Work to be completed: Take every line from the listing below that includes "giriş" and copy it.

★ ★ ★ ★ ★ ★ ★

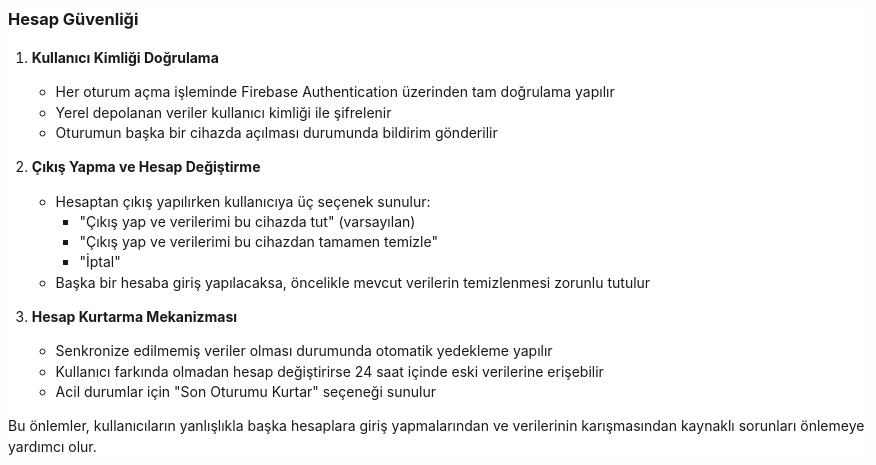 ### Hesap Güvenliği

1. **Kullanıcı Kimliği Doğrulama**
   - Her oturum açma işleminde Firebase Authentication üzerinden tam doğrulama yapılır
   - Yerel depolanan veriler kullanıcı kimliği ile şifrelenir
   - Oturumun başka bir cihazda açılması durumunda bildirim gönderilir
   
2. **Çıkış Yapma ve Hesap Değiştirme**
   - Hesaptan çıkış yapılırken kullanıcıya üç seçenek sunulur:
     * "Çıkış yap ve verilerimi bu cihazda tut" (varsayılan)
     * "Çıkış yap ve verilerimi bu cihazdan tamamen temizle"
     * "İptal"
   - Başka bir hesaba giriş yapılacaksa, öncelikle mevcut verilerin temizlenmesi zorunlu tutulur

3. **Hesap Kurtarma Mekanizması**
   - Senkronize edilmemiş veriler olması durumunda otomatik yedekleme yapılır
   - Kullanıcı farkında olmadan hesap değiştirirse 24 saat içinde eski verilerine erişebilir
   - Acil durumlar için "Son Oturumu Kurtar" seçeneği sunulur

Bu önlemler, kullanıcıların yanlışlıkla başka hesaplara giriş yapmalarından ve verilerinin karışmasından kaynaklı sorunları önlemeye yardımcı olur.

★ ★ ★ ★ ★ ★ ★

Solved problem:
   - Başka bir hesaba giriş yapılacaksa, öncelikle mevcut verilerin temizlenmesi zorunlu tutulur
Bu önlemler, kullanıcıların yanlışlıkla başka hesaplara giriş yapmalarından ve verilerinin karışmasından kaynaklı sorunları önlemeye yardımcı olur.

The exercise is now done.